[Document images with source code]
┄┄┄┄┄┄
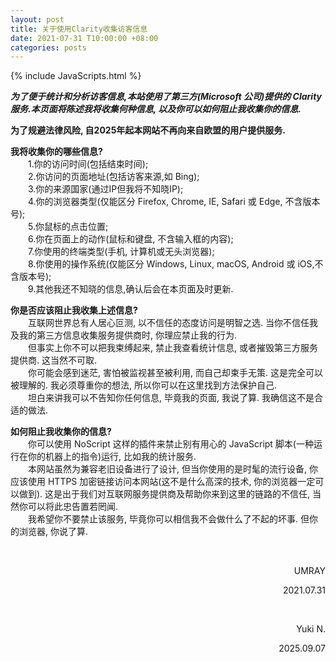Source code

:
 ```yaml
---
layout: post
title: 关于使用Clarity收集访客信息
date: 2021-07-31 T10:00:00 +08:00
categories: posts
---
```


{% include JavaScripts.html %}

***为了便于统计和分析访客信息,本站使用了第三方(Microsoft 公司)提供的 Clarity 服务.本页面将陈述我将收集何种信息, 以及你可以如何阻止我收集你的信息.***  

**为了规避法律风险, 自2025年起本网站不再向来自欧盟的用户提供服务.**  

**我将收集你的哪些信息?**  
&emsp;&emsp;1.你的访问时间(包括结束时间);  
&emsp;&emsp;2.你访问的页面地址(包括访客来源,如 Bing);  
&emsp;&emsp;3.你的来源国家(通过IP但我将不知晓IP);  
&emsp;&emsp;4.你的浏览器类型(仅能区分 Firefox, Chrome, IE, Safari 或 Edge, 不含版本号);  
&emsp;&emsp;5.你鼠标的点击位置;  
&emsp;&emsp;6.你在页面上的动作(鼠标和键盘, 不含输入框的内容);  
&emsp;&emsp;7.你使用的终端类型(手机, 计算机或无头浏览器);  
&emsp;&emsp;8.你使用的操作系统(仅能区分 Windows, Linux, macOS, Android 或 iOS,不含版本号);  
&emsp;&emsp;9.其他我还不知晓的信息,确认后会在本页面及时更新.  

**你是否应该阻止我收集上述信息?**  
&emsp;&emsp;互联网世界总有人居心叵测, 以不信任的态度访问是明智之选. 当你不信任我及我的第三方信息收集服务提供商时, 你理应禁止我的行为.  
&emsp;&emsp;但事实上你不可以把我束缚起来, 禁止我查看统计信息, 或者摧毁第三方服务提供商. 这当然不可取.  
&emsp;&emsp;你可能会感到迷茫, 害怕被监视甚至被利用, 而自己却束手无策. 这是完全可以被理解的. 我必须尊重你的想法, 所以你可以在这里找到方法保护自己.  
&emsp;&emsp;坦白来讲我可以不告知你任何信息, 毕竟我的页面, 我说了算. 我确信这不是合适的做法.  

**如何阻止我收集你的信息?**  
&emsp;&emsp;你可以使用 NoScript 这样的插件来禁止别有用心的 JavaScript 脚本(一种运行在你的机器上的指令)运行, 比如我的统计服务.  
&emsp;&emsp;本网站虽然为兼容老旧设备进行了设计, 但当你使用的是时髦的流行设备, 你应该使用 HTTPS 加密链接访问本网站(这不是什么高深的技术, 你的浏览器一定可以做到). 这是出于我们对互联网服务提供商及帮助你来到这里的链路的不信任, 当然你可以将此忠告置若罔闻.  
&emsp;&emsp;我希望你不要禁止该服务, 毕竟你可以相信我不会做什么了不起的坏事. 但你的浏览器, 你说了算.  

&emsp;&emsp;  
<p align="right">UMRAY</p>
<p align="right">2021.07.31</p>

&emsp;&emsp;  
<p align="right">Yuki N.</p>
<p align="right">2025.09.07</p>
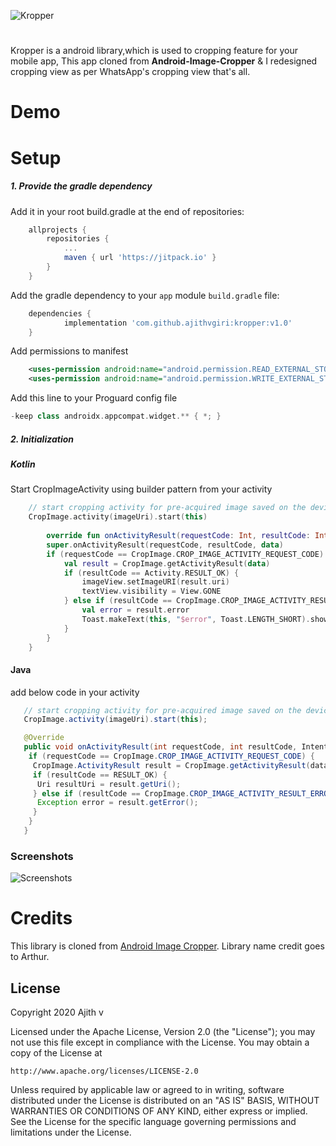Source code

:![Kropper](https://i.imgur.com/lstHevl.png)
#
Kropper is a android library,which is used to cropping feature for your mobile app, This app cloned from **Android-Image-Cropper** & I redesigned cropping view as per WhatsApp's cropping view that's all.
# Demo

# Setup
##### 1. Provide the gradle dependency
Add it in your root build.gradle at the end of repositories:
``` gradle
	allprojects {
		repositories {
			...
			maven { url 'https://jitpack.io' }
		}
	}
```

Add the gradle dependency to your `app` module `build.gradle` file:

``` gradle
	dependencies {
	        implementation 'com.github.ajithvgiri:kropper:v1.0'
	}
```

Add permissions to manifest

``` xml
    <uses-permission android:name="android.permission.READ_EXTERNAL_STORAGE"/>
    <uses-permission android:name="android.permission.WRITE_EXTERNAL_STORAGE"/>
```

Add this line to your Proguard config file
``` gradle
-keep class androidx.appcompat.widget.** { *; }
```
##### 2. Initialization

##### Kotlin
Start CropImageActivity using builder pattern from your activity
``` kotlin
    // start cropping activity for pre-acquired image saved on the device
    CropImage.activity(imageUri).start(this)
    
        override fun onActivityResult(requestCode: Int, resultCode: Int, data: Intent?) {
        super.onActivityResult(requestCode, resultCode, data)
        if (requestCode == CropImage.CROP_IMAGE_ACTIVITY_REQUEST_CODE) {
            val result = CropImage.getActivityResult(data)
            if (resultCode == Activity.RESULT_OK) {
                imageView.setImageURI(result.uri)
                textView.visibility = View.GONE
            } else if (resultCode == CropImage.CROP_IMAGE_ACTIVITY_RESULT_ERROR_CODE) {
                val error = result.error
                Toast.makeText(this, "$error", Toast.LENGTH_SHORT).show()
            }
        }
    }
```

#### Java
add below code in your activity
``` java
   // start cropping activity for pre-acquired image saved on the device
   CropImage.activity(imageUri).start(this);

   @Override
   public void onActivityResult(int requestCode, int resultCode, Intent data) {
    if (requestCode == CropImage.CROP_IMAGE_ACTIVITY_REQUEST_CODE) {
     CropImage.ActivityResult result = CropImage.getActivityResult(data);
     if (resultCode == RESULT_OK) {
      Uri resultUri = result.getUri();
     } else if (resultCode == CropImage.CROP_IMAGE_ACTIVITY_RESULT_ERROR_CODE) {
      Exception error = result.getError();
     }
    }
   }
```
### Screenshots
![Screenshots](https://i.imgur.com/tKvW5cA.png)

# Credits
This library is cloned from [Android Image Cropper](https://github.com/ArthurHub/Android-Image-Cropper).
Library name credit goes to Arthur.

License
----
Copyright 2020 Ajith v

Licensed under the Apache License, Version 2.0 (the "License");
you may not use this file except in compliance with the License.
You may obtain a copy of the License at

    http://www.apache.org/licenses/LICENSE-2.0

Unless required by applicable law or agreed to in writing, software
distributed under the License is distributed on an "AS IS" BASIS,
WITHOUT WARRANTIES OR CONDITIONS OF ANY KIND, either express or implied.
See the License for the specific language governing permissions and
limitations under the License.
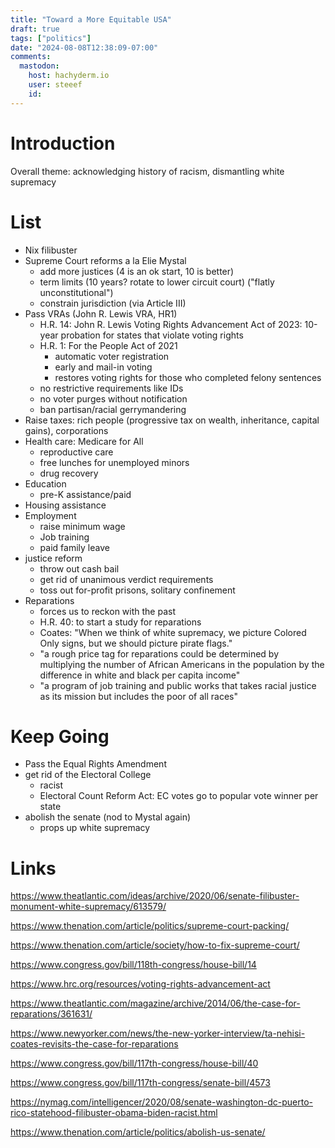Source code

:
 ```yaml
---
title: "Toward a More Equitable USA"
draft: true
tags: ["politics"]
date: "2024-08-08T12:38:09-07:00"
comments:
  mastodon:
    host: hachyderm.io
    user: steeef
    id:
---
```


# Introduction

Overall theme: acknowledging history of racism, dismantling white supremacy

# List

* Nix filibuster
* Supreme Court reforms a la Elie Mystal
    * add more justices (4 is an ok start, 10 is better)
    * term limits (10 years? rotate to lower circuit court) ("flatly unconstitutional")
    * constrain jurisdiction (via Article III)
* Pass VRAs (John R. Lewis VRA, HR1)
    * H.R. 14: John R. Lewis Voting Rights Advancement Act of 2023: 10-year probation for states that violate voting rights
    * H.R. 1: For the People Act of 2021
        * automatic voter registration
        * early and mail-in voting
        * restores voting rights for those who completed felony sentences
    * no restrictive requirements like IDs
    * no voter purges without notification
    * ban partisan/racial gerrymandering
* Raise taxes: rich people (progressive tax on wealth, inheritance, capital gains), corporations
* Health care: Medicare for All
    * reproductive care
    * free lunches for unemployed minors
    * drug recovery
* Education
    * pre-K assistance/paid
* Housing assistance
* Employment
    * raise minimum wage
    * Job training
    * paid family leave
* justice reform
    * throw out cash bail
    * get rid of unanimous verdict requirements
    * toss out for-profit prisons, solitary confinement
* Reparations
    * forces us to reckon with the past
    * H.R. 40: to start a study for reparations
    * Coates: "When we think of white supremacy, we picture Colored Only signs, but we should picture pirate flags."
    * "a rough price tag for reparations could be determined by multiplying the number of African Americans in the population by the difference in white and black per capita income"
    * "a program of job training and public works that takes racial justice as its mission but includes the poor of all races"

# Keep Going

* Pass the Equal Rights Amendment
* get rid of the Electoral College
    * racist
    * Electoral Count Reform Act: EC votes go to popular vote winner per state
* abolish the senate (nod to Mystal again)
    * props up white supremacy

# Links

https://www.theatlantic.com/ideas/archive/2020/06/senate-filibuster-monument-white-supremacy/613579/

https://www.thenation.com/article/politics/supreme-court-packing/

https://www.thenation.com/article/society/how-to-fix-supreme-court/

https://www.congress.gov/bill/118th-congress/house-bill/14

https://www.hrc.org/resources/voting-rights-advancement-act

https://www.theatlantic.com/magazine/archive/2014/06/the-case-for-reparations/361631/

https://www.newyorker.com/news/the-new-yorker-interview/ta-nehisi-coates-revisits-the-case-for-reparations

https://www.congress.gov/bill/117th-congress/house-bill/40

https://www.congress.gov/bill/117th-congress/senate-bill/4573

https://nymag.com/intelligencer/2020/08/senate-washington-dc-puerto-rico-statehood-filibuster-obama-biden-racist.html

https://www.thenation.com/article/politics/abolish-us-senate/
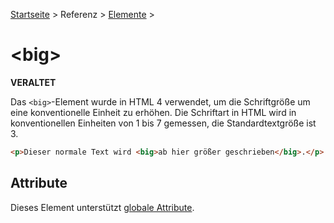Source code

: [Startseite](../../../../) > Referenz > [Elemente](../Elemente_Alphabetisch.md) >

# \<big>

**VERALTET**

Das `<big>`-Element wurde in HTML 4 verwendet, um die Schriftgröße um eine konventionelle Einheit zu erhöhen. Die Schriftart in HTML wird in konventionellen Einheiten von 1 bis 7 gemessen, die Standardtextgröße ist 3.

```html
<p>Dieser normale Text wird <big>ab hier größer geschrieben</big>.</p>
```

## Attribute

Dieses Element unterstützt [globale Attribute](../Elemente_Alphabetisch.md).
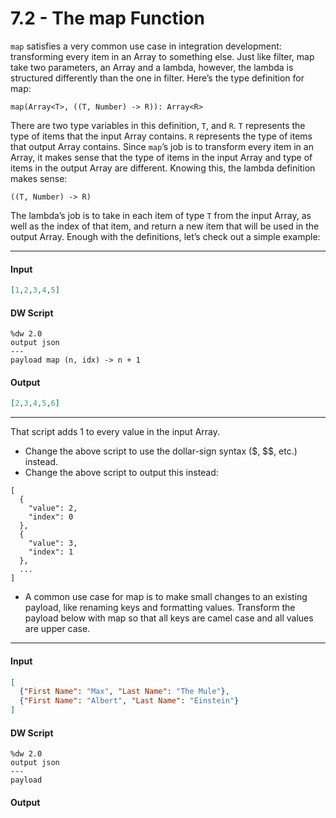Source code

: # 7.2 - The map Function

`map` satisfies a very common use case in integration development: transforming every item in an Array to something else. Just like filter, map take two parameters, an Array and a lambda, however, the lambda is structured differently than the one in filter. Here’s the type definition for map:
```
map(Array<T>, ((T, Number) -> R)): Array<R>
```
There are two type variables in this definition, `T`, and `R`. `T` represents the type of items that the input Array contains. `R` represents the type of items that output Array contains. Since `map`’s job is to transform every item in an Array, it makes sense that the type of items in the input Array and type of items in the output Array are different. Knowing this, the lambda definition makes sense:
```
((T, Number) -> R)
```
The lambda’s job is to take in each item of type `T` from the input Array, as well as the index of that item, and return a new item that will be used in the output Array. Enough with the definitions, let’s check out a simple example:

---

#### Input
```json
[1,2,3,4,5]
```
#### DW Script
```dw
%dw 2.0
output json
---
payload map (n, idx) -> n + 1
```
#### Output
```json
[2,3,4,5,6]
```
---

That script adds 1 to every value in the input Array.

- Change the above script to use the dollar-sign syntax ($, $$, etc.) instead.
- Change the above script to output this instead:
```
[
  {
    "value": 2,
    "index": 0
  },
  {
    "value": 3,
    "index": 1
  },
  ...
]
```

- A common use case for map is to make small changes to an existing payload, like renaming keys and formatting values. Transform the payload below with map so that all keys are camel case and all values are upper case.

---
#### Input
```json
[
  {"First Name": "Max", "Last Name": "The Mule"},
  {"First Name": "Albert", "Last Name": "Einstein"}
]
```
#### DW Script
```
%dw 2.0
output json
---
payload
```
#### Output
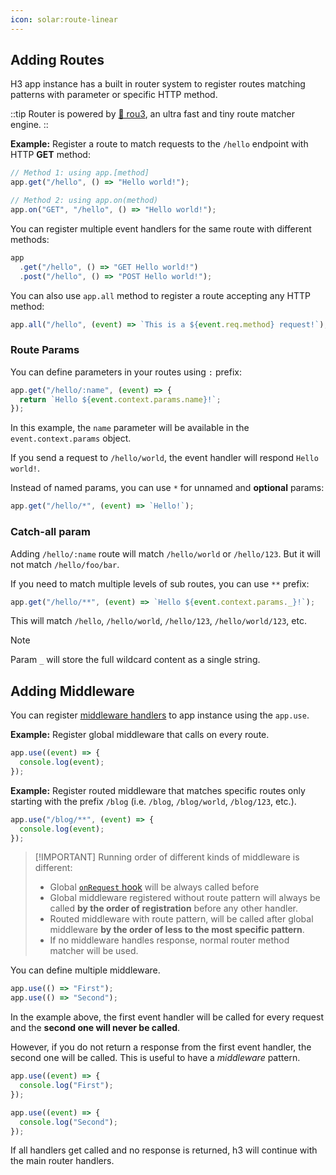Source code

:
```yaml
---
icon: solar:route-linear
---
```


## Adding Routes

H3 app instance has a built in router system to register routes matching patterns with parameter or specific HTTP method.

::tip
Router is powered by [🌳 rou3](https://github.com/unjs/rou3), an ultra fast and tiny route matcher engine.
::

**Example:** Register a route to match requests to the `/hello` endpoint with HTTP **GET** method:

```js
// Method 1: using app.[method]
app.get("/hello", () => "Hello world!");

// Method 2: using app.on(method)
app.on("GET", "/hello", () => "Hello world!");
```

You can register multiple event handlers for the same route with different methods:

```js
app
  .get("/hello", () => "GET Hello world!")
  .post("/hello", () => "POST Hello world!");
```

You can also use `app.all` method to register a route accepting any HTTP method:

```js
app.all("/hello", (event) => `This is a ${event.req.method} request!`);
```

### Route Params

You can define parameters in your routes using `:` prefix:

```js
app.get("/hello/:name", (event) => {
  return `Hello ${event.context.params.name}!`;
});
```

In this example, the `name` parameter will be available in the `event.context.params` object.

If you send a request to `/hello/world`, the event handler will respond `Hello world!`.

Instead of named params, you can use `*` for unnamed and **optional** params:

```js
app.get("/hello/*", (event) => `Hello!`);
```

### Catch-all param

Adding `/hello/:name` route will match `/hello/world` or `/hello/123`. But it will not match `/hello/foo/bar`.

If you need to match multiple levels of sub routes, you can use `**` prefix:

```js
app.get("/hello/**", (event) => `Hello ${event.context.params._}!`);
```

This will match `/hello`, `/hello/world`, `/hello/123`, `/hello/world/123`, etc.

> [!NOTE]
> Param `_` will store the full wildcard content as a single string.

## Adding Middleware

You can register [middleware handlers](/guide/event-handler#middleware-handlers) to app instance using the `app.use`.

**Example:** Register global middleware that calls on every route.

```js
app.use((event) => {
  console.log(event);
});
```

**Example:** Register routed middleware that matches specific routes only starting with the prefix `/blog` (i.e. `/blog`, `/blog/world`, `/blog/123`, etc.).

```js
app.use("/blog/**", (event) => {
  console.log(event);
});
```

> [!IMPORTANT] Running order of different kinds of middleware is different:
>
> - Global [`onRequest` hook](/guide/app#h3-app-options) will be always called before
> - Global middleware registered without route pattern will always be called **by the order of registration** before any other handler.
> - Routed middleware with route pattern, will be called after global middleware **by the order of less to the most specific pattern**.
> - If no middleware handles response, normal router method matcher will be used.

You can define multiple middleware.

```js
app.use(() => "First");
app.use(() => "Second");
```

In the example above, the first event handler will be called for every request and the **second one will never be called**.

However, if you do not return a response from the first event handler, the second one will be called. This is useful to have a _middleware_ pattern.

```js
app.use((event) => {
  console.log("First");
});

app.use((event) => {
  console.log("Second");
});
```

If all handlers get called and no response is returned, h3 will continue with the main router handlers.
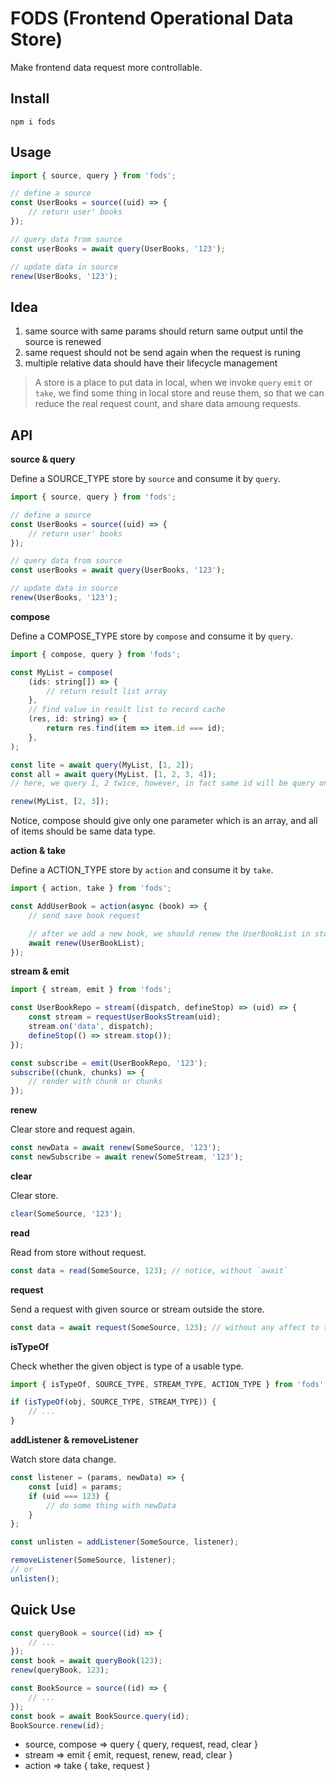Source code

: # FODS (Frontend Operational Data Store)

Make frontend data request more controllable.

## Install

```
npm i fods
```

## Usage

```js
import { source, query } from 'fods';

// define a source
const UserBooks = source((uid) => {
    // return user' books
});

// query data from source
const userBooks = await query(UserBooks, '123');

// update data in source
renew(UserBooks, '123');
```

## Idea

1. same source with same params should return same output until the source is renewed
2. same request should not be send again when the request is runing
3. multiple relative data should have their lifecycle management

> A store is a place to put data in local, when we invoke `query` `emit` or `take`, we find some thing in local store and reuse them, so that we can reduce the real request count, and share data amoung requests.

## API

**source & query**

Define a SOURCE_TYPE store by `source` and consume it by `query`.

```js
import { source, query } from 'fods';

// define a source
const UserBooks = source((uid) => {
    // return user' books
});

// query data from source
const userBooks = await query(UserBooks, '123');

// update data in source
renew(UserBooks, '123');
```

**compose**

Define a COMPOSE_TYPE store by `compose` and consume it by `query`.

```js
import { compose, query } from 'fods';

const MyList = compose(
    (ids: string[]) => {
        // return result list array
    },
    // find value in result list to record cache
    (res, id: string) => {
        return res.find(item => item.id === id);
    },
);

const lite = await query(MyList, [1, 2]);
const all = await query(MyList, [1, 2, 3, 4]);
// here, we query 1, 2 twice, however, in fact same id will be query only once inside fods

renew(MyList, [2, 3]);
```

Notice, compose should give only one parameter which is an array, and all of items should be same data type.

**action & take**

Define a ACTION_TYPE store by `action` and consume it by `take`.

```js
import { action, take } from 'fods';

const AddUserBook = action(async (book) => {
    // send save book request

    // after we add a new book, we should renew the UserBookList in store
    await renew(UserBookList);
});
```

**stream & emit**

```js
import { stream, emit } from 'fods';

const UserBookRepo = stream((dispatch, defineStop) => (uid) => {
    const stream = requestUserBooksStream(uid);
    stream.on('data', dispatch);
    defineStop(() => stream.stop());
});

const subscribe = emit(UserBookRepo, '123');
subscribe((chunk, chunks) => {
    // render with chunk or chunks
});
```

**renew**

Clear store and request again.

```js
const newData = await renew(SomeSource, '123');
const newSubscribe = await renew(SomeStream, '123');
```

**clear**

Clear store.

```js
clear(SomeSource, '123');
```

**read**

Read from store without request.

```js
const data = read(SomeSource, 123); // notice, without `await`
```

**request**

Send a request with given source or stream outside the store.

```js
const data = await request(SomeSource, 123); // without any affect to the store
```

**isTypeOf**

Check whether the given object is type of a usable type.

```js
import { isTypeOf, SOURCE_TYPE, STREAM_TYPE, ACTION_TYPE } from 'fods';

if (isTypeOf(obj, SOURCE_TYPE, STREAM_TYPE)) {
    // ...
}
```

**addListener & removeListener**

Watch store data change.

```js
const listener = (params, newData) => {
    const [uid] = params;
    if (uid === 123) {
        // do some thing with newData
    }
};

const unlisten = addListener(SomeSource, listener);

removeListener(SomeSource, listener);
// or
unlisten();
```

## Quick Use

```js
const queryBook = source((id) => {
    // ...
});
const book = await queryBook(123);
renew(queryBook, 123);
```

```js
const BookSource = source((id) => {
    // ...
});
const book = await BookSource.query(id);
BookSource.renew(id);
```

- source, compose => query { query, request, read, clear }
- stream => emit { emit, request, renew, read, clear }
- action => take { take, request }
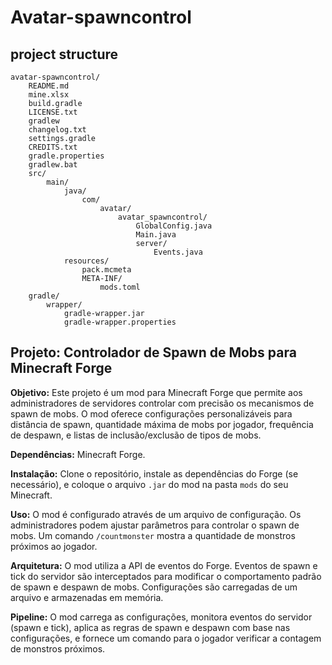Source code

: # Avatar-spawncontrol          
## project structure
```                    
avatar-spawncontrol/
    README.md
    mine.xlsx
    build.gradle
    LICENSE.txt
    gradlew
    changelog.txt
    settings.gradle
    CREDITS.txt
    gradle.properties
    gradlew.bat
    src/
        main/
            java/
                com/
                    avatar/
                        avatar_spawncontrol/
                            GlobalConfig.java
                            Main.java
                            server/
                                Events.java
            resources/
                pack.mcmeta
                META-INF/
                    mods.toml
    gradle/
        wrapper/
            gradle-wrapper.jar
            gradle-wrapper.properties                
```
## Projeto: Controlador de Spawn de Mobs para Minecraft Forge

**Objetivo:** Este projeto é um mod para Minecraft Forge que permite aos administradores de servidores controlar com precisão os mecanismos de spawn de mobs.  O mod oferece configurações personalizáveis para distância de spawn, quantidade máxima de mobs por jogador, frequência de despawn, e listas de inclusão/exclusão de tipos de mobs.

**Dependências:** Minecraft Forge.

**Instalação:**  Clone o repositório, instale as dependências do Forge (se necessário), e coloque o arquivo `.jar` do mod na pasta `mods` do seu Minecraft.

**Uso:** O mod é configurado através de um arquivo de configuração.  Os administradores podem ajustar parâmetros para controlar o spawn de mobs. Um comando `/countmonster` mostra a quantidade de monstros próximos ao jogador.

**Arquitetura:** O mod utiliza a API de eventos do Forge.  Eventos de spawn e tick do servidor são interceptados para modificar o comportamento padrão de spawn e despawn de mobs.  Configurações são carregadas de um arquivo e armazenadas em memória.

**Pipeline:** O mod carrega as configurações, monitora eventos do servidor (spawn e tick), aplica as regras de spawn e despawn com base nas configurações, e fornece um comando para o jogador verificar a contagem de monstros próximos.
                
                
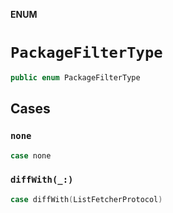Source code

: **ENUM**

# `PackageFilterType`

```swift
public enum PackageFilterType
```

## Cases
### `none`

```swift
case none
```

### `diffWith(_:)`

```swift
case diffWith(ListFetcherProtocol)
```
┄┄┄┄┄┄
TASK STATEMENT: In the entries above, find each line with the word "below" and copy it.

TASK SOLUTION:
add below code in your activity
- A common use case for map is to make small changes to an existing payload, like renaming keys and formatting values. Transform the payload below with map so that all keys are camel case and all values are upper case.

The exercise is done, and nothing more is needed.